Stored data:
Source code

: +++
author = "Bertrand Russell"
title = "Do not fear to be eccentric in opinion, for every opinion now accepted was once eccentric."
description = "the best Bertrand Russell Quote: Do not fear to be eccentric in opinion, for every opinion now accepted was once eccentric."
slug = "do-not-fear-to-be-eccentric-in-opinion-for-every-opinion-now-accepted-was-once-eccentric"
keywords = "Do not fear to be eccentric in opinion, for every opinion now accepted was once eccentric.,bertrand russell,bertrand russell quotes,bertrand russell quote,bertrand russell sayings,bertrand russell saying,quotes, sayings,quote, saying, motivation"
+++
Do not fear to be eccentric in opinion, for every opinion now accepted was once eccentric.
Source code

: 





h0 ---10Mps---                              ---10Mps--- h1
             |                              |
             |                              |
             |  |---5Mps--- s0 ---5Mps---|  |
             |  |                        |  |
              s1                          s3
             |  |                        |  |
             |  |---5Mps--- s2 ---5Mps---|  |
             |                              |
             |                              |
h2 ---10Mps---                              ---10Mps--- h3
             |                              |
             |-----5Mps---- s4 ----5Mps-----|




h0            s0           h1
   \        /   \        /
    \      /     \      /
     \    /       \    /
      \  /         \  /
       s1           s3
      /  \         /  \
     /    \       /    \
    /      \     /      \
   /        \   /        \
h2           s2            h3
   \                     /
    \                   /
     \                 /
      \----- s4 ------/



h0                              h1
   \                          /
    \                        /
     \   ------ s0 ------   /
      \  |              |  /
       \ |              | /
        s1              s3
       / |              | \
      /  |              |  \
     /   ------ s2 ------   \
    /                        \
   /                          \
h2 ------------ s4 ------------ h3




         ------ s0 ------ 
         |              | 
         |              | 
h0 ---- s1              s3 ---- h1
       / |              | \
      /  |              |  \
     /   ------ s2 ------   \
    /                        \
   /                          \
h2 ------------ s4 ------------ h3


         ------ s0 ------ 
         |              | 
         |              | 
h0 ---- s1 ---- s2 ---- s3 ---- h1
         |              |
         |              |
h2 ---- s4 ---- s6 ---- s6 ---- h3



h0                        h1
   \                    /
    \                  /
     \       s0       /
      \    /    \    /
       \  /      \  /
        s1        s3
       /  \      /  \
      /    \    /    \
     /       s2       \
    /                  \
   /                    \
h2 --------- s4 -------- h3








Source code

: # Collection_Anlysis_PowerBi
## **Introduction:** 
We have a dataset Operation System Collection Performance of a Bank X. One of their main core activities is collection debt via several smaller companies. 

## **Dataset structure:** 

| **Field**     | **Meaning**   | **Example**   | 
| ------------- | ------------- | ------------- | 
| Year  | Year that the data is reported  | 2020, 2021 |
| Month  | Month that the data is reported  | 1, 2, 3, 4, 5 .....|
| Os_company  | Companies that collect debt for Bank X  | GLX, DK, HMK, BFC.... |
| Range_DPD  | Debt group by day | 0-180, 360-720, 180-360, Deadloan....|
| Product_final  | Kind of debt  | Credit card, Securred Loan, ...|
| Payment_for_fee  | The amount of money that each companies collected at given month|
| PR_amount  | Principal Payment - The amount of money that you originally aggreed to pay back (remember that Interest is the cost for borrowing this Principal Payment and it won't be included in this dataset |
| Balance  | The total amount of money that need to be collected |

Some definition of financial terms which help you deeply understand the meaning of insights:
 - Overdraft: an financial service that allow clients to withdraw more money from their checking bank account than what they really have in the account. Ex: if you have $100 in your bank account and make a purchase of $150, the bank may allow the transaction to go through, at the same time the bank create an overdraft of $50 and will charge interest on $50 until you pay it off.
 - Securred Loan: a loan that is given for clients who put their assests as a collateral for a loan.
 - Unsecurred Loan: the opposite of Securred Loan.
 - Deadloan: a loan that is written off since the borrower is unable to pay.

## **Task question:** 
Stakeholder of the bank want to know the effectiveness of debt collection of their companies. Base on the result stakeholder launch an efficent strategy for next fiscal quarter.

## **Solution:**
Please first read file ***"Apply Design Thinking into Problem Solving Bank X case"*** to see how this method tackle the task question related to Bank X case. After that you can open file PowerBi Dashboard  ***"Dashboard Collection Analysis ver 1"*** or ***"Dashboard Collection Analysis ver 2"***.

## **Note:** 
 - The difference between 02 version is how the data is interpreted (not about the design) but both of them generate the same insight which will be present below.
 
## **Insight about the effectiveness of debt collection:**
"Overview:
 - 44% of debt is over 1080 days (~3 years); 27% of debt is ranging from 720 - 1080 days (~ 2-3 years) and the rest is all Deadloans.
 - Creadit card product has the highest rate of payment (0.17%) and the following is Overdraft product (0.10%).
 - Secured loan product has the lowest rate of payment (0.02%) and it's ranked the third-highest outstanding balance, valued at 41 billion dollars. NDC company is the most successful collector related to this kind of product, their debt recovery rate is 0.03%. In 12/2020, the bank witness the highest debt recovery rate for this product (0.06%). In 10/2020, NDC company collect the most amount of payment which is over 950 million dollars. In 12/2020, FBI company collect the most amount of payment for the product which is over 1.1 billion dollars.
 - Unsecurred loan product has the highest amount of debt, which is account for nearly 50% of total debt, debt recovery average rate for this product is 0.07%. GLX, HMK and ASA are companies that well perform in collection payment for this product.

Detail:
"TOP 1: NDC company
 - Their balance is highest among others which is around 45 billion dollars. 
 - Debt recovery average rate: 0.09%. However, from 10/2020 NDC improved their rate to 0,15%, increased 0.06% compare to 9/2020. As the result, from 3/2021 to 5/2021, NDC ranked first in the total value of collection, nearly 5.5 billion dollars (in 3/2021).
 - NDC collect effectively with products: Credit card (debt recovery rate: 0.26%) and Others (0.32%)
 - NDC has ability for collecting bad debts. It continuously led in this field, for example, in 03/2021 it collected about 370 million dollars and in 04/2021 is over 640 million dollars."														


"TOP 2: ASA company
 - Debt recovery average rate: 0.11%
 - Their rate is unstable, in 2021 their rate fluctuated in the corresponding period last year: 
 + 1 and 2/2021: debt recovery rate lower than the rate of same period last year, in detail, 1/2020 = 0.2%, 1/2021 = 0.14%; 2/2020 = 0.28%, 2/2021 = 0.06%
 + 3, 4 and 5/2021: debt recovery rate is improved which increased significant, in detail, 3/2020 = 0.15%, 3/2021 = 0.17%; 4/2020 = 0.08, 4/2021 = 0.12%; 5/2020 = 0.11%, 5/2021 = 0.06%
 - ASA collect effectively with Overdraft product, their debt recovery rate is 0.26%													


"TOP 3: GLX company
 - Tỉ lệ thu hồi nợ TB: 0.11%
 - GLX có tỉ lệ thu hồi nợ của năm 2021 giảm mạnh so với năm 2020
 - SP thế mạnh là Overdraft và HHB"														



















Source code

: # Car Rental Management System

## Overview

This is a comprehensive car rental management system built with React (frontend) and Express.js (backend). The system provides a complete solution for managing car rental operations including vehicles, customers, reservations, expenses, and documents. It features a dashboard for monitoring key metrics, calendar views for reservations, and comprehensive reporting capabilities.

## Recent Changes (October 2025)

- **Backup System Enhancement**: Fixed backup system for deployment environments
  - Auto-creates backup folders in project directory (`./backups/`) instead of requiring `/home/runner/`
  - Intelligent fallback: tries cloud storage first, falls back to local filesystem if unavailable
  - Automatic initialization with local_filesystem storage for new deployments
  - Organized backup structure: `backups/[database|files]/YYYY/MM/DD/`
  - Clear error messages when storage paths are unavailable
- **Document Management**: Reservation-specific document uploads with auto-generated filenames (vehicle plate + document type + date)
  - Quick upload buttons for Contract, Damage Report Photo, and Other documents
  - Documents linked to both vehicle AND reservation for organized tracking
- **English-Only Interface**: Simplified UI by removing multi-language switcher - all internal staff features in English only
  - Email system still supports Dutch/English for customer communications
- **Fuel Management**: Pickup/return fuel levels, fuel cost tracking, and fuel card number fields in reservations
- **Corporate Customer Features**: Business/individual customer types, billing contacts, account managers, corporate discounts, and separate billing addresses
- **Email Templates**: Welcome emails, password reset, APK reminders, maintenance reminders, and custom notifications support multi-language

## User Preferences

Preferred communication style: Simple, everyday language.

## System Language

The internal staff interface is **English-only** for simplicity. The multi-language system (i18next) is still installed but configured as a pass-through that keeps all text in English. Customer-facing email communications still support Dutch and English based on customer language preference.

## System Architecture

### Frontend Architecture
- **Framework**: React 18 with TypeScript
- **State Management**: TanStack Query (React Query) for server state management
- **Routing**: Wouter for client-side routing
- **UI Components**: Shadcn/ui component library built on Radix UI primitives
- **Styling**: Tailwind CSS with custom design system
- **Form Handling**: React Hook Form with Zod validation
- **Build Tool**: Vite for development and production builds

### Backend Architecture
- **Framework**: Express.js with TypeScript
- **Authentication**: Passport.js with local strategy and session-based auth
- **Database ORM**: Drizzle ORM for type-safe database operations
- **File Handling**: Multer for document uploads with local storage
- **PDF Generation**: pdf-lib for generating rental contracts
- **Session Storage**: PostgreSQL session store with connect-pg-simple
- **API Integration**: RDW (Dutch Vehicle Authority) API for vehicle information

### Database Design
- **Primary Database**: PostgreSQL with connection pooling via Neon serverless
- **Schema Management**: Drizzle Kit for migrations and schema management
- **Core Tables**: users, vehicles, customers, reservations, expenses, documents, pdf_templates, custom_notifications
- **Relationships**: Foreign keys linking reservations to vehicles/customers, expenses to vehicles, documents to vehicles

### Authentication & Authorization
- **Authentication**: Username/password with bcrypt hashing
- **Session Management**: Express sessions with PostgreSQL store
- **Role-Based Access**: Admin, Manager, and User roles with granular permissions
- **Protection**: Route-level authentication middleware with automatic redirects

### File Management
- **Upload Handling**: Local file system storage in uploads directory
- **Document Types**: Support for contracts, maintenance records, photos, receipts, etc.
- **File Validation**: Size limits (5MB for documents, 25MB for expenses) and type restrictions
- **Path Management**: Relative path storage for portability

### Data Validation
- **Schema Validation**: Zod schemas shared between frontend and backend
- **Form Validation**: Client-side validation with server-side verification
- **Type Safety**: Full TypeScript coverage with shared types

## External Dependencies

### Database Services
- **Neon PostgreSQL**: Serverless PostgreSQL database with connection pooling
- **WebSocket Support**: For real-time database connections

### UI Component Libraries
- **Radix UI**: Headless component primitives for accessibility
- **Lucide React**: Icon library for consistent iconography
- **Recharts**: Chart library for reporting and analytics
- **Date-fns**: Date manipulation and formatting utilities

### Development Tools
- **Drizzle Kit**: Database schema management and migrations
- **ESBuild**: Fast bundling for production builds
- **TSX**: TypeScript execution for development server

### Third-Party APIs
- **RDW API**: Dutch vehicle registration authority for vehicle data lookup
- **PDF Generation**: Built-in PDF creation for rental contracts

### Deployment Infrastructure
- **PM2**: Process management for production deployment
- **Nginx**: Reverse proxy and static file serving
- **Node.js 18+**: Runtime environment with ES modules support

■ **Exercise goal**: Your task for the entries above: copy exactly the span starting with the line with "at given month|" and going on through the line with "Some definition of", both lines included, and nothing else.

■ **Answer to this problem**:
| Payment_for_fee  | The amount of money that each companies collected at given month|
| PR_amount  | Principal Payment - The amount of money that you originally aggreed to pay back (remember that Interest is the cost for borrowing this Principal Payment and it won't be included in this dataset |
| Balance  | The total amount of money that need to be collected |

Some definition of financial terms which help you deeply understand the meaning of insights:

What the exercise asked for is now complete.